▸ **Work to be completed**:
A word-for-word repetition of the records beneath this task is the expected answer.

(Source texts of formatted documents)
::::

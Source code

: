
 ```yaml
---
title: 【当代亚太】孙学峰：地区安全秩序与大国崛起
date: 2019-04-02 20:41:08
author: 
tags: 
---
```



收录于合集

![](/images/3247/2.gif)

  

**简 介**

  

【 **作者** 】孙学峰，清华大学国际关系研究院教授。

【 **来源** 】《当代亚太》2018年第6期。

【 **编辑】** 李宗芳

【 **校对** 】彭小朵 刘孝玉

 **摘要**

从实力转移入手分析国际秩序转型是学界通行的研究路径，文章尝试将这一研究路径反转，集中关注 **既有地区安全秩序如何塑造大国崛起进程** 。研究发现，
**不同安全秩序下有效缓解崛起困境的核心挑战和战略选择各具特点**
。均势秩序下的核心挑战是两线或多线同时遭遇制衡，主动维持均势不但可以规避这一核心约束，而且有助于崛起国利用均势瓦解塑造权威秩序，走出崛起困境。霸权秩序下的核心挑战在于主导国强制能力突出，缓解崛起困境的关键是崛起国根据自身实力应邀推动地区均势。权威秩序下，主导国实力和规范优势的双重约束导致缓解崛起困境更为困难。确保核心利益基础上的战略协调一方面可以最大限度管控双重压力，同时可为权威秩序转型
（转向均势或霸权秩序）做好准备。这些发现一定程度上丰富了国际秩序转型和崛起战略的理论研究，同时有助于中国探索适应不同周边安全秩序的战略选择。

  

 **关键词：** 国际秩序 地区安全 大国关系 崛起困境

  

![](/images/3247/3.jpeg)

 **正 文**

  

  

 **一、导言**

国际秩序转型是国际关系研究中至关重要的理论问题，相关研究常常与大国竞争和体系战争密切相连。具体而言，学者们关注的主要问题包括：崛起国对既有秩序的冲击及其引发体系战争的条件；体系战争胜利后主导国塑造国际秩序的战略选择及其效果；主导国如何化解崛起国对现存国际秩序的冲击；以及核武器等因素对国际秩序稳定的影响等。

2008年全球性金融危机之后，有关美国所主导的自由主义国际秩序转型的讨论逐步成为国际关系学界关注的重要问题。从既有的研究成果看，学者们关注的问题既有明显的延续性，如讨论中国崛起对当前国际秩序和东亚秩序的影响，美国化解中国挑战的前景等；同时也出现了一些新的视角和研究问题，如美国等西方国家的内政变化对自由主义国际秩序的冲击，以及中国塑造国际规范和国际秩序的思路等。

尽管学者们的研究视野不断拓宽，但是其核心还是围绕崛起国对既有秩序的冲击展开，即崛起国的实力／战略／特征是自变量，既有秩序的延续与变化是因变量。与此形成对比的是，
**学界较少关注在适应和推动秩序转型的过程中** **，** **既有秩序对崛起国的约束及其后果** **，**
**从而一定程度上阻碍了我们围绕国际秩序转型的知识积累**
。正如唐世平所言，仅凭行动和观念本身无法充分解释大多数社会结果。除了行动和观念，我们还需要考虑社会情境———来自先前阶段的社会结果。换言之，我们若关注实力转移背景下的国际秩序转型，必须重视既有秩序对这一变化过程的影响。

::::

▸ **Task solution**:
Source code

:
 ```yaml
---
title: 【当代亚太】孙学峰：地区安全秩序与大国崛起
date: 2019-04-02 20:41:08
author: 
tags: 
---
```



收录于合集

![](/images/3247/2.gif)

  

**简 介**

  

【 **作者** 】孙学峰，清华大学国际关系研究院教授。

【 **来源** 】《当代亚太》2018年第6期。

【 **编辑】** 李宗芳

【 **校对** 】彭小朵 刘孝玉

 **摘要**

从实力转移入手分析国际秩序转型是学界通行的研究路径，文章尝试将这一研究路径反转，集中关注 **既有地区安全秩序如何塑造大国崛起进程** 。研究发现，
**不同安全秩序下有效缓解崛起困境的核心挑战和战略选择各具特点**
。均势秩序下的核心挑战是两线或多线同时遭遇制衡，主动维持均势不但可以规避这一核心约束，而且有助于崛起国利用均势瓦解塑造权威秩序，走出崛起困境。霸权秩序下的核心挑战在于主导国强制能力突出，缓解崛起困境的关键是崛起国根据自身实力应邀推动地区均势。权威秩序下，主导国实力和规范优势的双重约束导致缓解崛起困境更为困难。确保核心利益基础上的战略协调一方面可以最大限度管控双重压力，同时可为权威秩序转型
（转向均势或霸权秩序）做好准备。这些发现一定程度上丰富了国际秩序转型和崛起战略的理论研究，同时有助于中国探索适应不同周边安全秩序的战略选择。

  

 **关键词：** 国际秩序 地区安全 大国关系 崛起困境

  

![](/images/3247/3.jpeg)

 **正 文**

  

  

 **一、导言**

国际秩序转型是国际关系研究中至关重要的理论问题，相关研究常常与大国竞争和体系战争密切相连。具体而言，学者们关注的主要问题包括：崛起国对既有秩序的冲击及其引发体系战争的条件；体系战争胜利后主导国塑造国际秩序的战略选择及其效果；主导国如何化解崛起国对现存国际秩序的冲击；以及核武器等因素对国际秩序稳定的影响等。

2008年全球性金融危机之后，有关美国所主导的自由主义国际秩序转型的讨论逐步成为国际关系学界关注的重要问题。从既有的研究成果看，学者们关注的问题既有明显的延续性，如讨论中国崛起对当前国际秩序和东亚秩序的影响，美国化解中国挑战的前景等；同时也出现了一些新的视角和研究问题，如美国等西方国家的内政变化对自由主义国际秩序的冲击，以及中国塑造国际规范和国际秩序的思路等。

尽管学者们的研究视野不断拓宽，但是其核心还是围绕崛起国对既有秩序的冲击展开，即崛起国的实力／战略／特征是自变量，既有秩序的延续与变化是因变量。与此形成对比的是，
**学界较少关注在适应和推动秩序转型的过程中** **，** **既有秩序对崛起国的约束及其后果** **，**
**从而一定程度上阻碍了我们围绕国际秩序转型的知识积累**
。正如唐世平所言，仅凭行动和观念本身无法充分解释大多数社会结果。除了行动和观念，我们还需要考虑社会情境———来自先前阶段的社会结果。换言之，我们若关注实力转移背景下的国际秩序转型，必须重视既有秩序对这一变化过程的影响。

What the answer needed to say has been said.